> [THE TASK]
Work out how many lines in the data that follows contain "subsection". Write nothing but the number.

Source texts of formatted documents:
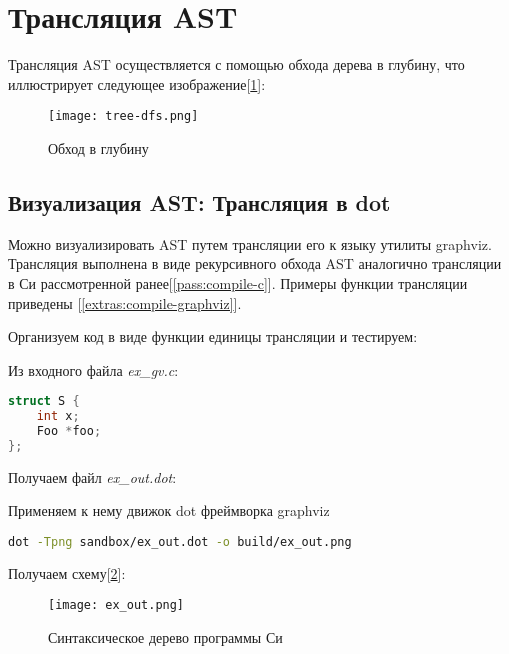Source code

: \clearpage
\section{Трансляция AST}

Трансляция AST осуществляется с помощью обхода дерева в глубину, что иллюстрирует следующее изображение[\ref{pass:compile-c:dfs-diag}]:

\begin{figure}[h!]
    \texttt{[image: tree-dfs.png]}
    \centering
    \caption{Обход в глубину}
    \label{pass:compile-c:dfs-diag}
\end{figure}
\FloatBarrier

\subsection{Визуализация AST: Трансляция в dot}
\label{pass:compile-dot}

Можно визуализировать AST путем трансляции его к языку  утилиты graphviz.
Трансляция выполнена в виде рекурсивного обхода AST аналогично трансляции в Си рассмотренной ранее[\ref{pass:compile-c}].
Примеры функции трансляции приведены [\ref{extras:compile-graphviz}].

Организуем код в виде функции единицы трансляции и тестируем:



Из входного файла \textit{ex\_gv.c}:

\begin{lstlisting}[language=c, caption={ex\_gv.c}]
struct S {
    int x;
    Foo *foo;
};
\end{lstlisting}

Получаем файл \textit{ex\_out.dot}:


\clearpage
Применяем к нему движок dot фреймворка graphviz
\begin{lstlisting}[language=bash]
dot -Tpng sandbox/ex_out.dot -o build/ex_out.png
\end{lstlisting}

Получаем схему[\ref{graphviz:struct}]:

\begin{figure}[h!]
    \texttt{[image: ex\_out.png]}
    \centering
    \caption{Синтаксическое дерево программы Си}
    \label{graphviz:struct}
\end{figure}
==
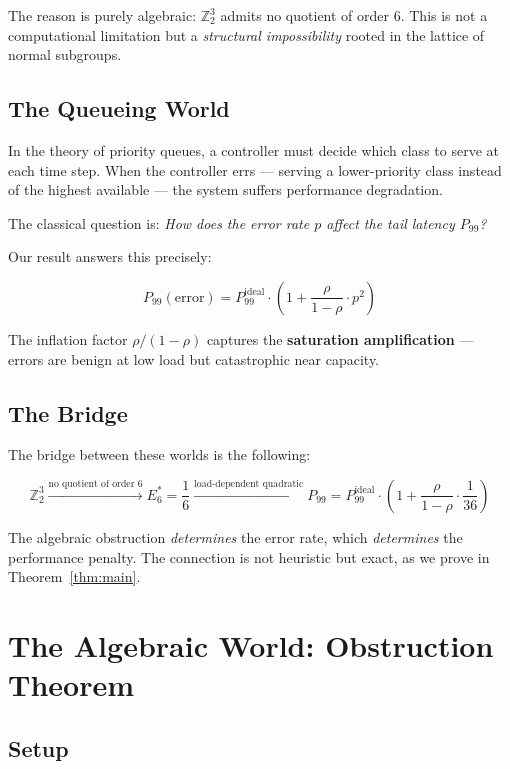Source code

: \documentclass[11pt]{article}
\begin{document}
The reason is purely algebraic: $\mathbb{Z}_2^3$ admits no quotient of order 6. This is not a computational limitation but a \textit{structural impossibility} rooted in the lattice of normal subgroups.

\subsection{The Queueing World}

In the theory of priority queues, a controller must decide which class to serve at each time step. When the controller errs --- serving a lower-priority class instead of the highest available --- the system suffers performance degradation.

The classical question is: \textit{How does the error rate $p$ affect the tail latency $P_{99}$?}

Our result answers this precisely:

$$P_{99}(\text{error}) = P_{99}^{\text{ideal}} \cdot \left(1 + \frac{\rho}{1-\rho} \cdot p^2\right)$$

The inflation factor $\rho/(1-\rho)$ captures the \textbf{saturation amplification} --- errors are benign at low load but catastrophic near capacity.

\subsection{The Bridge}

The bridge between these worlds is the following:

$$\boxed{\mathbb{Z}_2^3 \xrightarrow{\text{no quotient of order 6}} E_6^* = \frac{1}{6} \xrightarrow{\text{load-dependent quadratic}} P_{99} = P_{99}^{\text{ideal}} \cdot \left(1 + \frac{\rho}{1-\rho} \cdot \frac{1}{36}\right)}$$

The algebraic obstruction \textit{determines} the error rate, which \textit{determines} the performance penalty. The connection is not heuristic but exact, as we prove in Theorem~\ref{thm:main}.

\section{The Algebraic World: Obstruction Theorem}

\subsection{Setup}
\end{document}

> [COMPLETED TASK]
4